→ Task to carry out
Gather every line from the entries below that includes "xrightarrow".

(Dataset entries)
BEGIN

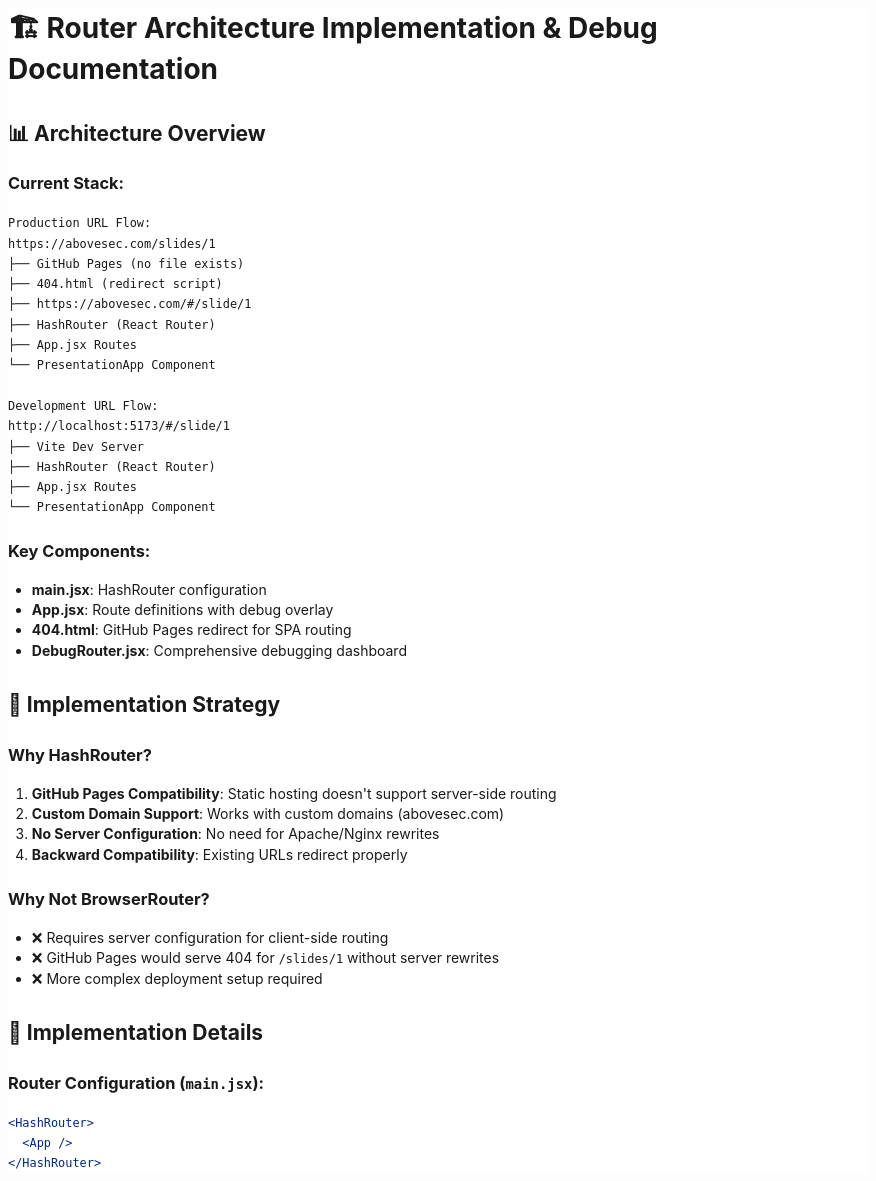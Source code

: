 # 🏗️ Router Architecture Implementation & Debug Documentation

## **📊 Architecture Overview**

### **Current Stack:**
```
Production URL Flow:
https://abovesec.com/slides/1
├── GitHub Pages (no file exists)
├── 404.html (redirect script)
├── https://abovesec.com/#/slide/1
├── HashRouter (React Router)
├── App.jsx Routes
└── PresentationApp Component

Development URL Flow:
http://localhost:5173/#/slide/1
├── Vite Dev Server
├── HashRouter (React Router)  
├── App.jsx Routes
└── PresentationApp Component
```

### **Key Components:**
- **main.jsx**: HashRouter configuration
- **App.jsx**: Route definitions with debug overlay
- **404.html**: GitHub Pages redirect for SPA routing
- **DebugRouter.jsx**: Comprehensive debugging dashboard

## **🎯 Implementation Strategy**

### **Why HashRouter?**
1. **GitHub Pages Compatibility**: Static hosting doesn't support server-side routing
2. **Custom Domain Support**: Works with custom domains (abovesec.com)
3. **No Server Configuration**: No need for Apache/Nginx rewrites
4. **Backward Compatibility**: Existing URLs redirect properly

### **Why Not BrowserRouter?**
- ❌ Requires server configuration for client-side routing
- ❌ GitHub Pages would serve 404 for `/slides/1` without server rewrites
- ❌ More complex deployment setup required

## **🔧 Implementation Details**

### **Router Configuration (`main.jsx`):**
```jsx
<HashRouter>
  <App />
</HashRouter>
```
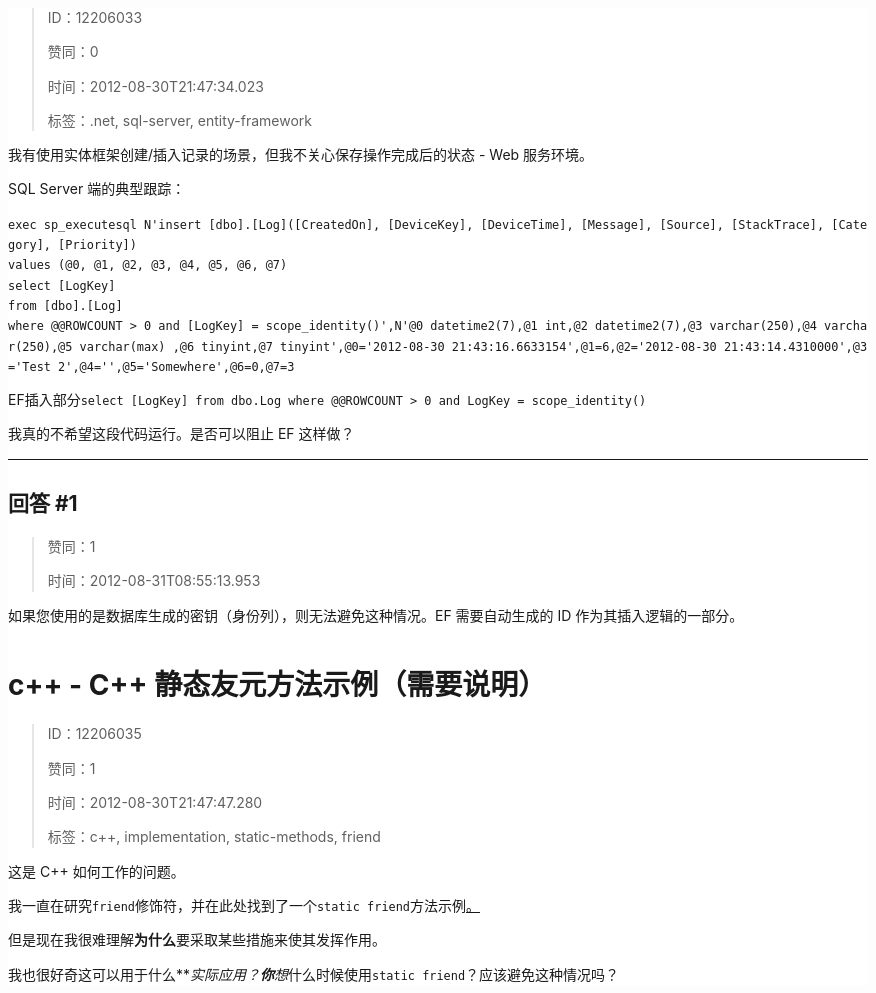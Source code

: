 > ID：12206033
> 
> 赞同：0
> 
> 时间：2012-08-30T21:47:34.023
> 
> 标签：.net, sql-server, entity-framework

我有使用实体框架创建/插入记录的场景，但我不关心保存操作完成后的状态 - Web 服务环境。

SQL Server 端的典型跟踪：

```
exec sp_executesql N'insert [dbo].[Log]([CreatedOn], [DeviceKey], [DeviceTime], [Message], [Source], [StackTrace], [Category], [Priority])
values (@0, @1, @2, @3, @4, @5, @6, @7)
select [LogKey]
from [dbo].[Log]
where @@ROWCOUNT > 0 and [LogKey] = scope_identity()',N'@0 datetime2(7),@1 int,@2 datetime2(7),@3 varchar(250),@4 varchar(250),@5 varchar(max) ,@6 tinyint,@7 tinyint',@0='2012-08-30 21:43:16.6633154',@1=6,@2='2012-08-30 21:43:14.4310000',@3='Test 2',@4='',@5='Somewhere',@6=0,@7=3 
```

EF插入部分`select [LogKey] from dbo.Log where @@ROWCOUNT > 0 and LogKey = scope_identity()`

我真的不希望这段代码运行。是否可以阻止 EF 这样做？

* * *

## 回答 #1

> 赞同：1
> 
> 时间：2012-08-31T08:55:13.953

如果您使用的是数据库生成的密钥（身份列），则无法避免这种情况。EF 需要自动生成的 ID 作为其插入逻辑的一部分。

# c++ - C++ 静态友元方法示例（需要说明）

> ID：12206035
> 
> 赞同：1
> 
> 时间：2012-08-30T21:47:47.280
> 
> 标签：c++, implementation, static-methods, friend

这是 C++ 如何工作的问题。

我一直在研究`friend`修饰符，并在此处找到了一个`static friend`方法示例[。](http://bytes.com/topic/c/answers/539425-static-friend-function)

但是现在我很难理解**为什么**要采取某些措施来使其发挥作用。

我也很好奇这可以用于什么***实际应用？***你**想**什么时候使用`static friend`？应该避免这种情况吗？
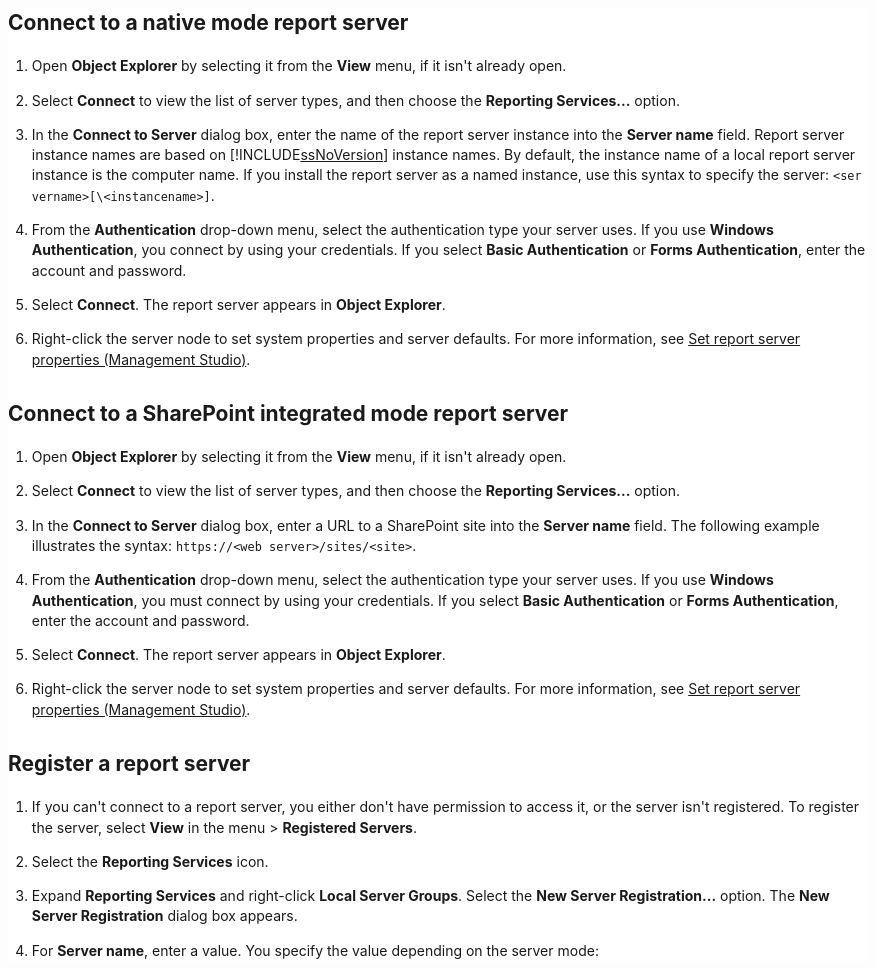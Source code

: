 ## Connect to a native mode report server

1. Open **Object Explorer** by selecting it from the **View** menu, if it isn't already open.

1. Select **Connect** to view the list of server types, and then choose the **Reporting Services...** option.

1. In the **Connect to Server** dialog box, enter the name of the report server instance into the **Server name** field. Report server instance names are based on [!INCLUDE[ssNoVersion](../../includes/ssnoversion-md.md)] instance names. By default, the instance name of a local report server instance is the computer name. If you install the report server as a named instance, use this syntax to specify the server: `<servername>[\<instancename>]`.

1. From the **Authentication** drop-down menu, select the authentication type your server uses. If you use **Windows Authentication**, you connect by using your credentials. If you select **Basic Authentication** or **Forms Authentication**, enter the account and password.  
  
1. Select **Connect**. The report server appears in **Object Explorer**.  

1. Right-click the server node to set system properties and server defaults. For more information, see [Set report server properties &#40;Management Studio&#41;](../../reporting-services/tools/set-report-server-properties-management-studio.md).

## Connect to a SharePoint integrated mode report server  

1. Open **Object Explorer** by selecting it from the **View** menu, if it isn't already open.

1. Select **Connect** to view the list of server types, and then choose the **Reporting Services...** option.

1. In the **Connect to Server** dialog box, enter a URL to a SharePoint site into the **Server name** field. The following example illustrates the syntax: `https://<web server>/sites/<site>`.

1. From the **Authentication** drop-down menu, select the authentication type your server uses. If you use **Windows Authentication**, you must connect by using your credentials. If you select **Basic Authentication** or **Forms Authentication**, enter the account and password.

1. Select **Connect**. The report server appears in **Object Explorer**.

1. Right-click the server node to set system properties and server defaults. For more information, see [Set report server properties &#40;Management Studio&#41;](../../reporting-services/tools/set-report-server-properties-management-studio.md).

## Register a report server

1. If you can't connect to a report server, you either don't have permission to access it, or the server isn't registered. To register the server, select **View** in the menu > **Registered Servers**.

1. Select the **Reporting Services** icon.

1. Expand **Reporting Services** and right-click **Local Server Groups**. Select the **New Server Registration...** option. The **New Server Registration** dialog box appears.

1. For **Server name**, enter a value. You specify the value depending on the server mode:
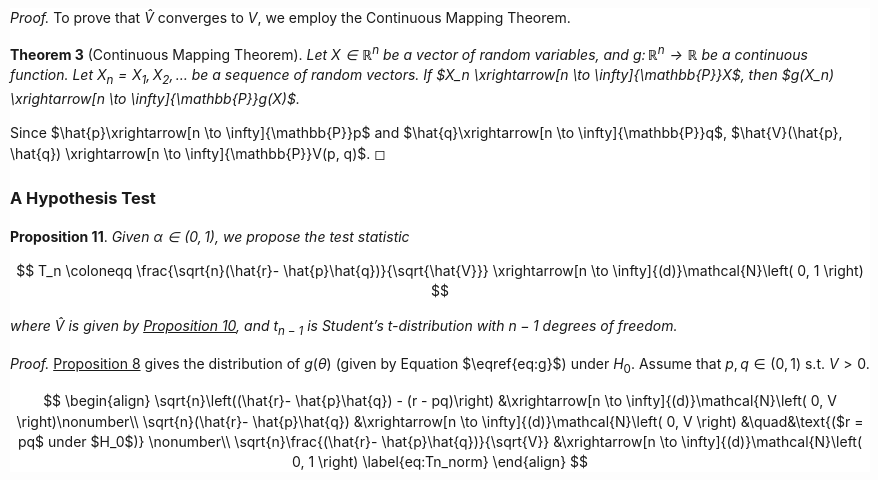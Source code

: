 </div>

<div class="proof" markdown=1>

*Proof.* To prove that $\hat{V}$ converges to $V$, we employ the
Continuous Mapping Theorem.

<div class="theorem" markdown=1>

**Theorem 3** (Continuous Mapping Theorem). *Let $X \in \mathbb{R}^n$ be
a vector of random variables, and $g \colon \mathbb{R}^n \to \mathbb{R}$
be a continuous function. Let $X_n = X_1, X_2, \dots$ be a sequence of
random vectors. If $X_n \xrightarrow[n \to \infty]{\mathbb{P}}X$, then
$g(X_n) \xrightarrow[n \to \infty]{\mathbb{P}}g(X)$.*

</div>

Since $\hat{p}\xrightarrow[n \to \infty]{\mathbb{P}}p$ and
$\hat{q}\xrightarrow[n \to \infty]{\mathbb{P}}q$,
$\hat{V}(\hat{p}, \hat{q}) \xrightarrow[n \to \infty]{\mathbb{P}}V(p, q)$. <span class="qed_symbol">◻</span>

</div>

### A Hypothesis Test

<div class="prop" markdown=1>

**Proposition 11**. *Given $\alpha \in (0, 1)$, we propose the test
statistic*

$$
T_n \coloneqq \frac{\sqrt{n}(\hat{r}- \hat{p}\hat{q})}{\sqrt{\hat{V}}} \xrightarrow[n \to \infty]{(d)}\mathcal{N}\left( 0, 1 \right)
$$

*where $\hat{V}$ is given by
<a href="#prop:Vhat" data-reference-type="ref" data-reference="prop:Vhat">Proposition 10</a>,
and $t_{n-1}$ is Student’s $t$-distribution with $n-1$ degrees of
freedom.*

</div>

<div class="proof" markdown=1>

*Proof.*
<a href="#prop:delta" data-reference-type="ref" data-reference="prop:delta">Proposition 8</a>
gives the distribution of $g(\theta)$ (given by Equation $\eqref{eq:g}$)
under $H_0$. Assume that $p, q \in (0, 1)$ s.t. $V > 0$.

$$
\begin{align}
  \sqrt{n}\left((\hat{r}- \hat{p}\hat{q}) - (r - pq)\right) &\xrightarrow[n \to \infty]{(d)}\mathcal{N}\left( 0, V \right)\nonumber\\
  \sqrt{n}(\hat{r}- \hat{p}\hat{q}) &\xrightarrow[n \to \infty]{(d)}\mathcal{N}\left( 0, V \right) &\quad&\text{($r = pq$ under $H_0$)} \nonumber\\
  \sqrt{n}\frac{(\hat{r}- \hat{p}\hat{q})}{\sqrt{V}} &\xrightarrow[n \to \infty]{(d)}\mathcal{N}\left( 0, 1 \right)  \label{eq:Tn_norm}
\end{align}
$$
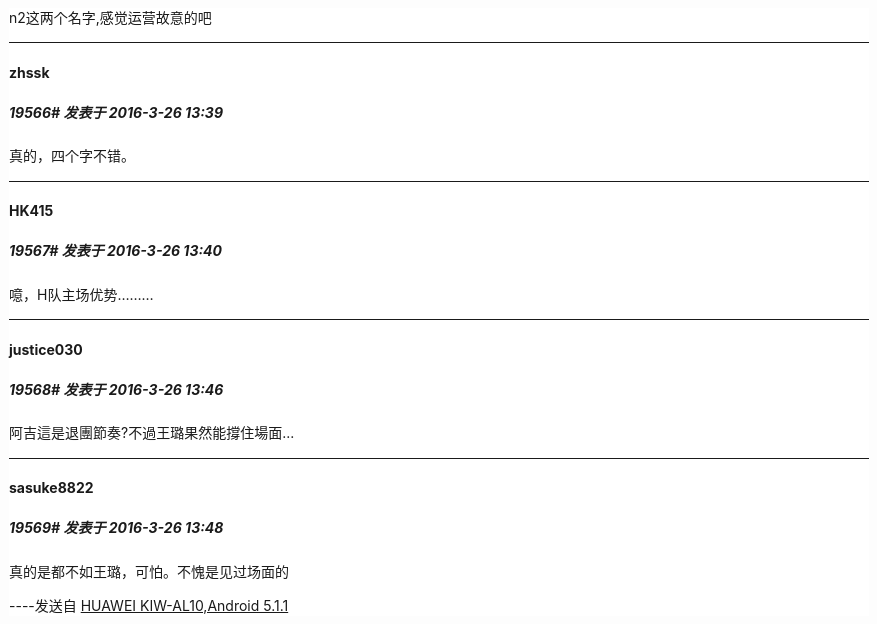 


n2这两个名字,感觉运营故意的吧







-----

####  zhssk  
##### 19566#       发表于 2016-3-26 13:39




真的，四个字不错。







-----

####  HK415  
##### 19567#       发表于 2016-3-26 13:40




噫，H队主场优势………







-----

####  justice030  
##### 19568#       发表于 2016-3-26 13:46




阿吉這是退團節奏?不過王璐果然能撐住場面...







-----

####  sasuke8822  
##### 19569#       发表于 2016-3-26 13:48




真的是都不如王璐，可怕。不愧是见过场面的


----发送自 [HUAWEI KIW-AL10,Android 5.1.1](http://stage1.5j4m.com/?1.19)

END

→ Exercise solution
random vectors. If $X_n \xrightarrow[n \to \infty]{\mathbb{P}}X$, then
$g(X_n) \xrightarrow[n \to \infty]{\mathbb{P}}g(X)$.*
Since $\hat{p}\xrightarrow[n \to \infty]{\mathbb{P}}p$ and
$\hat{q}\xrightarrow[n \to \infty]{\mathbb{P}}q$,
$\hat{V}(\hat{p}, \hat{q}) \xrightarrow[n \to \infty]{\mathbb{P}}V(p, q)$. <span class="qed_symbol">◻</span>
T_n \coloneqq \frac{\sqrt{n}(\hat{r}- \hat{p}\hat{q})}{\sqrt{\hat{V}}} \xrightarrow[n \to \infty]{(d)}\mathcal{N}\left( 0, 1 \right)
  \sqrt{n}\left((\hat{r}- \hat{p}\hat{q}) - (r - pq)\right) &\xrightarrow[n \to \infty]{(d)}\mathcal{N}\left( 0, V \right)\nonumber\\
  \sqrt{n}(\hat{r}- \hat{p}\hat{q}) &\xrightarrow[n \to \infty]{(d)}\mathcal{N}\left( 0, V \right) &\quad&\text{($r = pq$ under $H_0$)} \nonumber\\
  \sqrt{n}\frac{(\hat{r}- \hat{p}\hat{q})}{\sqrt{V}} &\xrightarrow[n \to \infty]{(d)}\mathcal{N}\left( 0, 1 \right)  \label{eq:Tn_norm}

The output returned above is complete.